Le communiqué de l’USAP-CGT rappelle toutefois que la problématique du manque de lits et de personnels ne date pas d'aujourd'hui. "On est dans une spirale infernale. Si l’hôpital est encore debout, ce n’est que grâce à la conscience professionnelle de ceux qui y travaillent", explique Olivier Camas, responsable de l’USP-CGT et aide-soignant de profession. Dans ce contexte, le syndicat organise ce jeudi 4 novembre 2021, à 10h30, une conférence de presse au sein de la Bourse du travail (dans le Xe arrondissement) dans la salle Eugène Potier.
"1074 postes" d’infirmier(e)s vacants
Contacté par France 3 Paris Île-de-France, l’AP-HP indique qu’au mois de septembre 2021, "19% des lits étaient fermés au sein des 39 hôpitaux de l’AP-HP. La situation au 21 octobre était plutôt autour de 14% de lits fermés dans les services de médecine, de chirurgie et d’obstétrique".
L’institution affirme que ces lits sont fermés "essentiellement par manque de personnels (postes vacants ou arrêts maladie), mais aussi, comme c’est le cas chaque année, en raison de travaux", et précise par ailleurs que la tension se concentre sur le personnel infirmier, avec un nombre "très insuffisant de candidats sur le marché du travail pour répondre à nos besoins et remplacer les départs. La semaine du 11 octobre 2021, 1074 postes d’infirmiers et infirmières diplômés d’État (IDE) étaient vacants, soit plus du double par rapport à septembre 2020".
"A Bichat, c'est la Bérézina"
Cette pénurie de personnel touche tous les services. Des médecins hospitaliers, chefs de service et responsables d’unités neurovasculaires (UNV), usagers, membres d’associations de patients ont alerté mardi 2 novembre 2021 dans une tribune du Monde qu’un tiers des lits des unités neurovasculaires (UNV) de Paris était fermé. L’un des signataires de cette tribune est le professeur Pierre Amarenco, chef du service neurologie de l’hôpital Bichat, dans le XVIIIe arrondissement. Il ne cache pas son inquiétude et dénonce une situation "catastrophique d’accès aux soins". "Mon service compte 28 lits et 24 infirmières. Sur les 28 lits, 4 sont ouverts à l’heure actuelle. Et sur les 24 infirmières, 6 sont présentes (…) c’est une catastrophe", nous confie-t-il.
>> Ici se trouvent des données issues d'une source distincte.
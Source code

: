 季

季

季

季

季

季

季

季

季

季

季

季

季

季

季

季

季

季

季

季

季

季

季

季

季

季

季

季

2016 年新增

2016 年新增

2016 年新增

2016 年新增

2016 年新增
Il raconte que ces trois dernières années, il y a eu des départs d’infirmières qui ont été compensés par d’autres arrivées, mais que l'été 2021 a changé la donne. "On a eu à fermer douze lits en plus de six auparavant", ajoute-t-il. "Il y a aujourd’hui aucun CV qui arrive à l’hôpital. Zéro. Sur les 950 infirmières qui sont sorties de l’école au mois de juillet dernier, seules 50% ont pris un poste dans le public", regrette-t-il. "A Bichat, c'est la Bérézina. C'est une catastrophe, il y a des lits fermés dans tous les services (...) et Lariboisière est dans le même état que nous. Il ne fait pas bon avoir un AVC sur Paris en ce moment", dit-il.
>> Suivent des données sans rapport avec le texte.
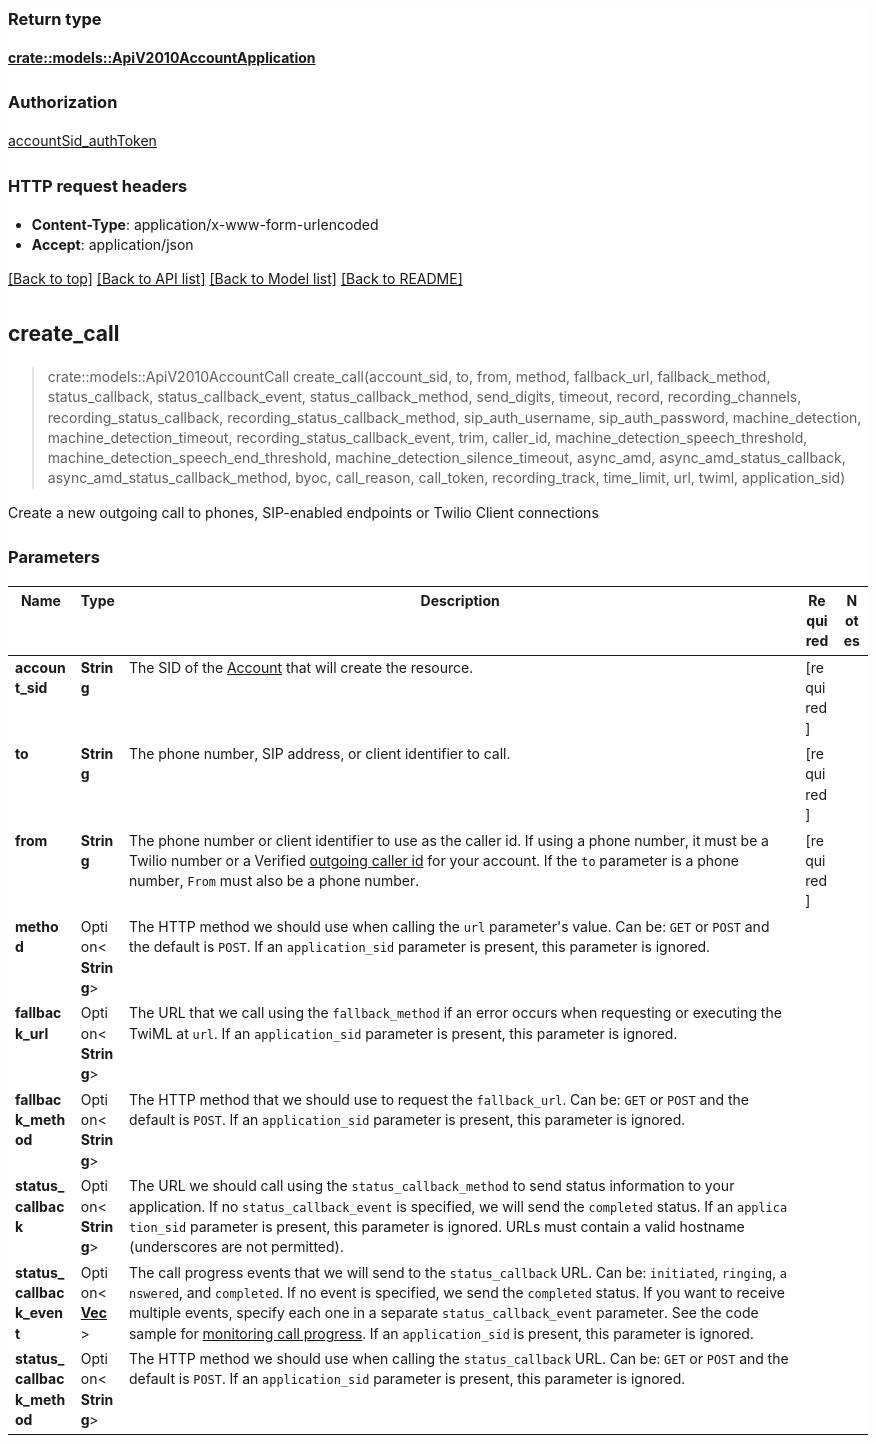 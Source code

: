 ### Return type

[**crate::models::ApiV2010AccountApplication**](api.v2010.account.application.md)

### Authorization

[accountSid_authToken](../README.md#accountSid_authToken)

### HTTP request headers

- **Content-Type**: application/x-www-form-urlencoded
- **Accept**: application/json

[[Back to top]](#) [[Back to API list]](../README.md#documentation-for-api-endpoints) [[Back to Model list]](../README.md#documentation-for-models) [[Back to README]](../README.md)


## create_call

> crate::models::ApiV2010AccountCall create_call(account_sid, to, from, method, fallback_url, fallback_method, status_callback, status_callback_event, status_callback_method, send_digits, timeout, record, recording_channels, recording_status_callback, recording_status_callback_method, sip_auth_username, sip_auth_password, machine_detection, machine_detection_timeout, recording_status_callback_event, trim, caller_id, machine_detection_speech_threshold, machine_detection_speech_end_threshold, machine_detection_silence_timeout, async_amd, async_amd_status_callback, async_amd_status_callback_method, byoc, call_reason, call_token, recording_track, time_limit, url, twiml, application_sid)


Create a new outgoing call to phones, SIP-enabled endpoints or Twilio Client connections

### Parameters


Name | Type | Description  | Required | Notes
------------- | ------------- | ------------- | ------------- | -------------
**account_sid** | **String** | The SID of the [Account](https://www.twilio.com/docs/iam/api/account) that will create the resource. | [required] |
**to** | **String** | The phone number, SIP address, or client identifier to call. | [required] |
**from** | **String** | The phone number or client identifier to use as the caller id. If using a phone number, it must be a Twilio number or a Verified [outgoing caller id](https://www.twilio.com/docs/voice/api/outgoing-caller-ids) for your account. If the `to` parameter is a phone number, `From` must also be a phone number. | [required] |
**method** | Option<**String**> | The HTTP method we should use when calling the `url` parameter's value. Can be: `GET` or `POST` and the default is `POST`. If an `application_sid` parameter is present, this parameter is ignored. |  |
**fallback_url** | Option<**String**> | The URL that we call using the `fallback_method` if an error occurs when requesting or executing the TwiML at `url`. If an `application_sid` parameter is present, this parameter is ignored. |  |
**fallback_method** | Option<**String**> | The HTTP method that we should use to request the `fallback_url`. Can be: `GET` or `POST` and the default is `POST`. If an `application_sid` parameter is present, this parameter is ignored. |  |
**status_callback** | Option<**String**> | The URL we should call using the `status_callback_method` to send status information to your application. If no `status_callback_event` is specified, we will send the `completed` status. If an `application_sid` parameter is present, this parameter is ignored. URLs must contain a valid hostname (underscores are not permitted). |  |
**status_callback_event** | Option<[**Vec<String>**](String.md)> | The call progress events that we will send to the `status_callback` URL. Can be: `initiated`, `ringing`, `answered`, and `completed`. If no event is specified, we send the `completed` status. If you want to receive multiple events, specify each one in a separate `status_callback_event` parameter. See the code sample for [monitoring call progress](https://www.twilio.com/docs/voice/api/call-resource?code-sample=code-create-a-call-resource-and-specify-a-statuscallbackevent&code-sdk-version=json). If an `application_sid` is present, this parameter is ignored. |  |
**status_callback_method** | Option<**String**> | The HTTP method we should use when calling the `status_callback` URL. Can be: `GET` or `POST` and the default is `POST`. If an `application_sid` parameter is present, this parameter is ignored. |  |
Sur les 950 infirmières qui sont sorties de l’école au mois de juillet dernier, seules 50% ont pris un poste dans le public.
Autre exemple au sein du service d'hépatologie pédiatrique du Centre hospitalier universitaire Bicêtre (Val-de-Marne). La semaine dernière, le Collectif Inter-Hôpitaux tirait le signal d'alarme face à une situation préoccupante dans ce secteur où "des enfants en situation d'urgence ne peuvent plus être pris en charge par les services compétents". "Les difficultés que nous rencontrons actuellement sont totalement inédites", déclarait alors Oanez Ackermann du service d'hépatologie pédiatrique de ce CHU dont 10 lits sur 24 sont fermés. "C'est du tri", martelais Véronique Hentgen, pédiatre au Centre hospitalier de Versailles, évoquant le report d'une chirurgie pour une infection ganglionnaire. Le terme de "tri" avait dans la foulée été contesté par la ministre déléguée à l'Autonomie, Brigitte Bourguignon. Reconnaissant qu’il y avait "des tensions", elle a ajouté qu'"il est hors de question de ne pas prendre un enfant en urgence vitale".